◆ Provided entries

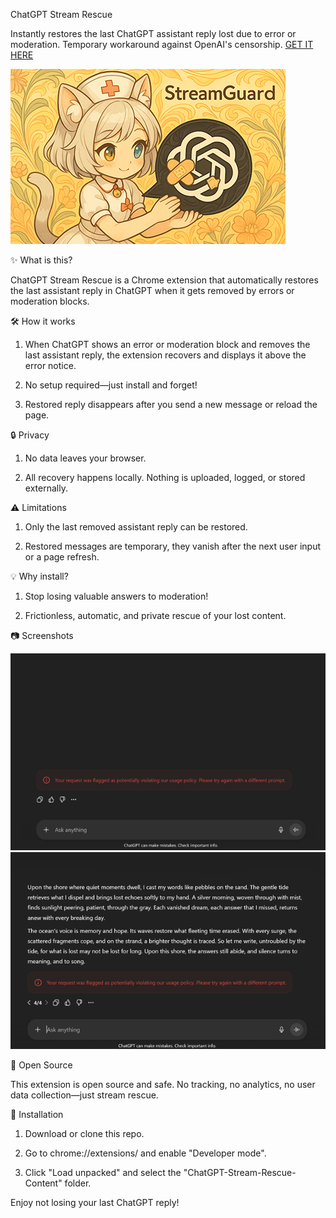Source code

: ChatGPT Stream Rescue

Instantly restores the last ChatGPT assistant reply lost due to error or moderation. Temporary workaround against OpenAI's censorship.
[GET IT HERE](https://chromewebstore.google.com/detail/chatgpt-stream-rescue/kkfcejfkideffnolfllnfddlnklakeln?hl=en)

![promotionicon](images/promotionicon.png)

✨ What is this?

ChatGPT Stream Rescue is a Chrome extension that automatically restores the last assistant reply in ChatGPT when it gets removed by errors or moderation blocks.

🛠️ How it works

1. When ChatGPT shows an error or moderation block and removes the last assistant reply, the extension recovers and displays it above the error notice.

2. No setup required—just install and forget!

3. Restored reply disappears after you send a new message or reload the page.

🔒 Privacy

1. No data leaves your browser.

2. All recovery happens locally. Nothing is uploaded, logged, or stored externally.

⚠️ Limitations

1. Only the last removed assistant reply can be restored.

2. Restored messages are temporary, they vanish after the next user input or a page refresh.

💡 Why install?

1. Stop losing valuable answers to moderation!

2. Frictionless, automatic, and private rescue of your lost content.

📷 Screenshots
<!-- [screenshot](screenshot1.png) ![screenshot](screenshot2.png) -->
![sc1](images/screenshot1.png)
![sc2](images/screenshot2.png)

🐾 Open Source

This extension is open source and safe.
No tracking, no analytics, no user data collection—just stream rescue.

🚀 Installation

1. Download or clone this repo.

2. Go to chrome://extensions/ and enable "Developer mode".

3. Click "Load unpacked" and select the "ChatGPT-Stream-Rescue-Content" folder.

Enjoy not losing your last ChatGPT reply!
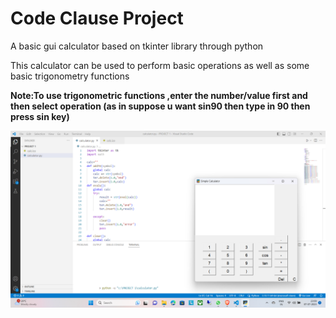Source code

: # Code Clause Project
A  basic gui calculator based on tkinter library through python

This calculator can be used to perform basic operations as well as some basic trigonometry functions

**Note:To use trigonometric functions ,enter the number/value first and then select operation (as in suppose u want sin90
then type in 90 then press sin key)**


![img](https://github.com/Ansh-Suneja/CodeClauseP2/blob/3b83037aacb9d23a71b878a362093b8412bd0e67/Screenshot%202023-07-07%20230905.png)
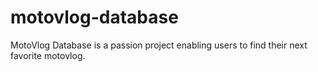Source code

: # motovlog-database
MotoVlog Database is a passion project enabling users to find their next favorite motovlog. 
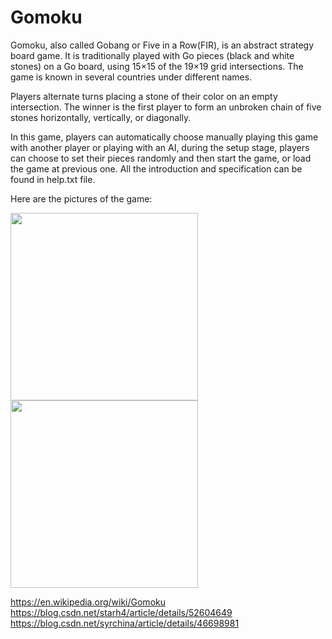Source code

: # Gomoku

Gomoku, also called Gobang or Five in a Row(FIR), is an abstract strategy board game. It is traditionally played with Go pieces 
(black and white stones) on a Go board, using 15×15 of the 19×19 grid intersections. The game is known in several countries 
under different names.

Players alternate turns placing a stone of their color on an empty intersection. The winner is the first player to 
form an unbroken chain of five stones horizontally, vertically, or diagonally.

In this game, players can automatically choose manually playing this game with another player or playing with an AI, during the 
setup stage, players can choose to set their pieces randomly and then start the game, or load the game at previous one. All the 
introduction and specification can be found in help.txt file.

Here are the pictures of the game:

<img src="https://github.com/victorchennn/Gomoku/blob/master/picture1.png" width="300" height="300">              <img src="https://github.com/victorchennn/Gomoku/blob/master/picture2.png" width="300" height="300">

https://en.wikipedia.org/wiki/Gomoku<br/>
https://blog.csdn.net/starh4/article/details/52604649<br/>
https://blog.csdn.net/syrchina/article/details/46698981

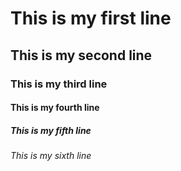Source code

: # This is my first line
## This is my second line
### This is my third line
#### This is my fourth line
##### This is my fifth line
###### This is my sixth line
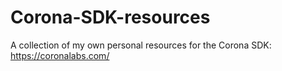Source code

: # Corona-SDK-resources
A collection of my own personal resources for the Corona SDK: https://coronalabs.com/
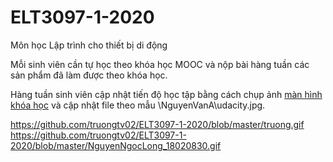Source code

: # ELT3097-1-2020
Môn học Lập trình cho thiết bị di động

Mỗi sinh viên cần tự học theo khóa học MOOC và nộp bài hàng tuần các sản phẩm đã làm được theo khóa học.

Hàng tuần sinh viên cập nhật tiến độ học tập bằng cách chụp ảnh [màn hình khóa học](https://classroom.udacity.com/courses/ud851) và cập nhật file theo mẫu \NguyenVanA\udacity.jpg.


https://github.com/truongtv02/ELT3097-1-2020/blob/master/truong.gif
https://github.com/truongtv02/ELT3097-1-2020/blob/master/NguyenNgocLong_18020830.gif
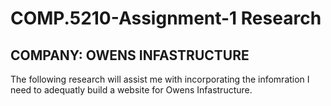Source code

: # COMP.5210-Assignment-1 Research
## COMPANY: OWENS INFASTRUCTURE

The following research will assist me with incorporating the infomration I need to adequatly build a website for Owens Infastructure.
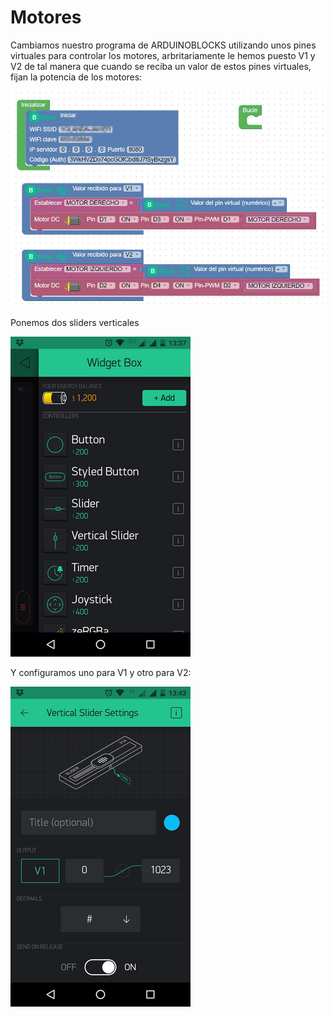 # Motores

Cambiamos nuestro programa de ARDUINOBLOCKS utilizando unos pines virtuales para controlar los motores, arbritariamente le hemos puesto V1 y V2 de tal manera que cuando se reciba un valor de estos pines virtuales, fijan la potencia de los motores:

![](/assets/blynk33.jpg)

Ponemos dos sliders verticales

![](/assets/blynk26.png)

Y configuramos uno para V1 y otro para V2:

![](/assets/blynk34.png)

◆ Problem description
What you hand back should match the entries above exactly, except that no picture appears.

◆ Answer section
Source code

: ChatGPT Stream Rescue

Instantly restores the last ChatGPT assistant reply lost due to error or moderation. Temporary workaround against OpenAI's censorship.
[GET IT HERE](https://chromewebstore.google.com/detail/chatgpt-stream-rescue/kkfcejfkideffnolfllnfddlnklakeln?hl=en)

![promotionicon](images/promotionicon.png)

✨ What is this?

ChatGPT Stream Rescue is a Chrome extension that automatically restores the last assistant reply in ChatGPT when it gets removed by errors or moderation blocks.

🛠️ How it works

1. When ChatGPT shows an error or moderation block and removes the last assistant reply, the extension recovers and displays it above the error notice.

2. No setup required—just install and forget!

3. Restored reply disappears after you send a new message or reload the page.

🔒 Privacy

1. No data leaves your browser.

2. All recovery happens locally. Nothing is uploaded, logged, or stored externally.

⚠️ Limitations

1. Only the last removed assistant reply can be restored.

2. Restored messages are temporary, they vanish after the next user input or a page refresh.

💡 Why install?

1. Stop losing valuable answers to moderation!

2. Frictionless, automatic, and private rescue of your lost content.

📷 Screenshots
<!-- [screenshot](screenshot1.png) ![screenshot](screenshot2.png) -->
![sc1](images/screenshot1.png)
![sc2](images/screenshot2.png)

🐾 Open Source

This extension is open source and safe.
No tracking, no analytics, no user data collection—just stream rescue.

🚀 Installation

1. Download or clone this repo.

2. Go to chrome://extensions/ and enable "Developer mode".

3. Click "Load unpacked" and select the "ChatGPT-Stream-Rescue-Content" folder.

Enjoy not losing your last ChatGPT reply!
Source code

: # Code Clause Project
A  basic gui calculator based on tkinter library through python

This calculator can be used to perform basic operations as well as some basic trigonometry functions

**Note:To use trigonometric functions ,enter the number/value first and then select operation (as in suppose u want sin90
then type in 90 then press sin key)**


![img](https://github.com/Ansh-Suneja/CodeClauseP2/blob/3b83037aacb9d23a71b878a362093b8412bd0e67/Screenshot%202023-07-07%20230905.png)
Source code

: # motovlog-database
MotoVlog Database is a passion project enabling users to find their next favorite motovlog. 
Source code

: # Gomoku

Gomoku, also called Gobang or Five in a Row(FIR), is an abstract strategy board game. It is traditionally played with Go pieces 
(black and white stones) on a Go board, using 15×15 of the 19×19 grid intersections. The game is known in several countries 
under different names.

Players alternate turns placing a stone of their color on an empty intersection. The winner is the first player to 
form an unbroken chain of five stones horizontally, vertically, or diagonally.

In this game, players can automatically choose manually playing this game with another player or playing with an AI, during the 
setup stage, players can choose to set their pieces randomly and then start the game, or load the game at previous one. All the 
introduction and specification can be found in help.txt file.

Here are the pictures of the game:

<img src="https://github.com/victorchennn/Gomoku/blob/master/picture1.png" width="300" height="300">              <img src="https://github.com/victorchennn/Gomoku/blob/master/picture2.png" width="300" height="300">

https://en.wikipedia.org/wiki/Gomoku<br/>
https://blog.csdn.net/starh4/article/details/52604649<br/>
https://blog.csdn.net/syrchina/article/details/46698981

Source code

: # This is my first line
## This is my second line
### This is my third line
#### This is my fourth line
##### This is my fifth line
###### This is my sixth line
Source code

: # Corona-SDK-resources
A collection of my own personal resources for the Corona SDK: https://coronalabs.com/
Source code

: # ELT3097-1-2020
Môn học Lập trình cho thiết bị di động

Mỗi sinh viên cần tự học theo khóa học MOOC và nộp bài hàng tuần các sản phẩm đã làm được theo khóa học.

Hàng tuần sinh viên cập nhật tiến độ học tập bằng cách chụp ảnh [màn hình khóa học](https://classroom.udacity.com/courses/ud851) và cập nhật file theo mẫu \NguyenVanA\udacity.jpg.


https://github.com/truongtv02/ELT3097-1-2020/blob/master/truong.gif
https://github.com/truongtv02/ELT3097-1-2020/blob/master/NguyenNgocLong_18020830.gif
Source code

: # COMP.5210-Assignment-1 Research
## COMPANY: OWENS INFASTRUCTURE

The following research will assist me with incorporating the infomration I need to adequatly build a website for Owens Infastructure.
 # Motores

Cambiamos nuestro programa de ARDUINOBLOCKS utilizando unos pines virtuales para controlar los motores, arbritariamente le hemos puesto V1 y V2 de tal manera que cuando se reciba un valor de estos pines virtuales, fijan la potencia de los motores:

![](/assets/blynk33.jpg)

Ponemos dos sliders verticales

![](/assets/blynk26.png)

Y configuramos uno para V1 y otro para V2:

![](/assets/blynk34.png)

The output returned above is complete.